How to (not) invent concurrent algorithms

bborud · 2023-09-30T10:08:06

Good Lord. Someone else independently came up with something similar to what we came up with a while ago and didn't credit us. How sad. And by the way, they are idiots and we are so much smarter than them. Look, we even wrote a paper.

greatgib · 2023-09-30T11:00:52

Indeed, and even worse, lots of people probably used the same algorithm (that is quite basic in the end) for a lot of things before without making a lot of fuss but "we did an academic paper about it, so we consider ourselves as the inventor of it". "How come we don't get credits for being genius".

JackFr · 2023-09-30T10:31:49

Actually read the article.

That is neither the point the author makes, nor the tone he takes.

lijok · 2023-09-30T10:36:59

> Turns out, their concurrency control is a poor-man's version of Left-Right

> Obviously, it's a bit sad when due credit is not given where it should be, but smart readers have added to the blog's comments and on hackernews that what is being described is indeed Left-Right (or a simpler but not as powerful version of it).

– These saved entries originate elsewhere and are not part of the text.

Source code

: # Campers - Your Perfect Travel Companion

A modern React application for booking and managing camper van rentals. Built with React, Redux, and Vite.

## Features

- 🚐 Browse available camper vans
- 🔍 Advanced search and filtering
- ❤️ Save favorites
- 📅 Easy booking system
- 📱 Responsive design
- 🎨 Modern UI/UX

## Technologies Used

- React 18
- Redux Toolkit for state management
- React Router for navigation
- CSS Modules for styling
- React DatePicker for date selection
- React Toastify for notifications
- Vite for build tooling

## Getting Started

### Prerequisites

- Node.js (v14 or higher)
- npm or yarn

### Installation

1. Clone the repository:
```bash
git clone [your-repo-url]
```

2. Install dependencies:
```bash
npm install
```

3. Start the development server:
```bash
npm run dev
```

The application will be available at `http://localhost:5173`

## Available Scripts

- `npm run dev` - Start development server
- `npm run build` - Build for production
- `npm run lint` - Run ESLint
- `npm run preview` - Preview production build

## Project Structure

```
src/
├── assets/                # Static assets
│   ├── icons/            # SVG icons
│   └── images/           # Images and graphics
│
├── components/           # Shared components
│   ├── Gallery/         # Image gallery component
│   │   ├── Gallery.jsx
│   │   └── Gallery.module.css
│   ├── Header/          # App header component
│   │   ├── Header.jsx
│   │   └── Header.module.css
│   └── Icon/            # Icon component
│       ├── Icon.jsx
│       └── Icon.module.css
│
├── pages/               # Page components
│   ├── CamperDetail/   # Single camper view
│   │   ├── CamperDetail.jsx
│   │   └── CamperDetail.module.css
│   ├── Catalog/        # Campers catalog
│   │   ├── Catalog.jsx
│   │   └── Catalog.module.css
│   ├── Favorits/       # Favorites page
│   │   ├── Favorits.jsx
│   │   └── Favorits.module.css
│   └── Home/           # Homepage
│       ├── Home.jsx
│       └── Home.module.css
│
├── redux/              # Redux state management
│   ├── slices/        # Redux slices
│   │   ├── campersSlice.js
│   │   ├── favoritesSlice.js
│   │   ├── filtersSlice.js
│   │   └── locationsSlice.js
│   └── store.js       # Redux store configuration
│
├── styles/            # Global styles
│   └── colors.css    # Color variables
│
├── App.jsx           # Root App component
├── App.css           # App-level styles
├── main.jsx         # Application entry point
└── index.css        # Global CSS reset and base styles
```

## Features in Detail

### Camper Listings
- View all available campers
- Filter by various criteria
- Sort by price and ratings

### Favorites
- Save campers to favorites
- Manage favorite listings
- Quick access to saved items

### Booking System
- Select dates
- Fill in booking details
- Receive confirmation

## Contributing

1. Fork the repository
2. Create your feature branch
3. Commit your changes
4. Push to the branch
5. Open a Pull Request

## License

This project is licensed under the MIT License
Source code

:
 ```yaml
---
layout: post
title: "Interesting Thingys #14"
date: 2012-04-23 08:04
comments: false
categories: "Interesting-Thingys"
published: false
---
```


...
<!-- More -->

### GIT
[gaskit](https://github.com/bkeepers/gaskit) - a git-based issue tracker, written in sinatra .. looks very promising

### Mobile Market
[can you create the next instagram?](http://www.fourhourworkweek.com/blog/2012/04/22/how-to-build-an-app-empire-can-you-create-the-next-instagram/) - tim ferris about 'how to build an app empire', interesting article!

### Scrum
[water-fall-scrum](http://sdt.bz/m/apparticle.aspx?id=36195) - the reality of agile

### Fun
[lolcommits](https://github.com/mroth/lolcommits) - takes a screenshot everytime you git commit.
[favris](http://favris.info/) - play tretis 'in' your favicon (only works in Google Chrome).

> This is ok because the good stuff will be re-discovered several times over, and Left-Right is certainly one of those gold nuggets.

gpderetta · 2023-09-30T11:47:46

IMHO the tone was quite annoying and overshadowed any good point the article could have about the complexity of proving concurrent algos.

But slightly on a tangent, re: the QuestDB algo, wouldn't hazard pointers solve the concurrent map problem in a cleaner way and avoid a globally contended reader counter?

bborud · 2023-09-30T13:28:29

That's exactly the tone he takes.

mrkeen · 2023-10-01T05:42:39

Read past the intro.

> it's ok to re-discover existing algorithms, it just validates the usefulness and correctness of such algorithms, and it also validates that you, as a researcher, are on the right track to making important discoveries in that field.

> But what is not ok is to read other people's paper and code, make a stripped down version of it, claim it as your own, and after being so stripped down it is not correct anymore, claim that this is correct and lock-free.

> But my feelings don't matter, what matters is that when applied to generic code (or even non-generic code), the technique described in the Peredvizhnikov Engine is neither correct nor lock-free.

I thought the jab at HN was a bit rough:

> I blame hackernews and its sensationalist take on the world of Computer Science, because it gives voice to anyone who shouts loud enough

But then again, the top comment as posting this didn't read the article.

opportune · 2023-09-30T20:18:25

Yeah, I really want to read this guy’s stuff because he’s definitely knowledgeable on the topic and I also work on high performance distributed computing. The way this is written… sheesh it’s just insufferable. I’m just going to tell myself it’s some kind of Swiss cultural thing not translating well to English

puzpuzpuz-hn · 2023-09-30T13:23:59

> Obviously, it's a bit sad when due credit is not given where it should be

The post actually references your paper. :)

goodroot · 2023-09-30T22:39:55

And it does so with three links across three paragraphs.

From the QuestDB article:

> First, I found the Double Instance Locking[1] pattern at the amazing Concurrency Freaks blog[2]. This pattern is very similar to the one I described here. It also uses 2 internals structures and readers are alternating between them. It uses a read-write lock to protect the map being mutated. Given there is only a single writer then at any given time there is at least one internal map which is available for reading. This gives readers lock freedom.

> It's fair to say that the Double Instance Locking pattern is simpler to reason about. It decomposes the problem better. But I'd still argue my contribution is the trick with delayed replay of the last operation - if writers are sufficiently rare, then writers won't be blocked at all.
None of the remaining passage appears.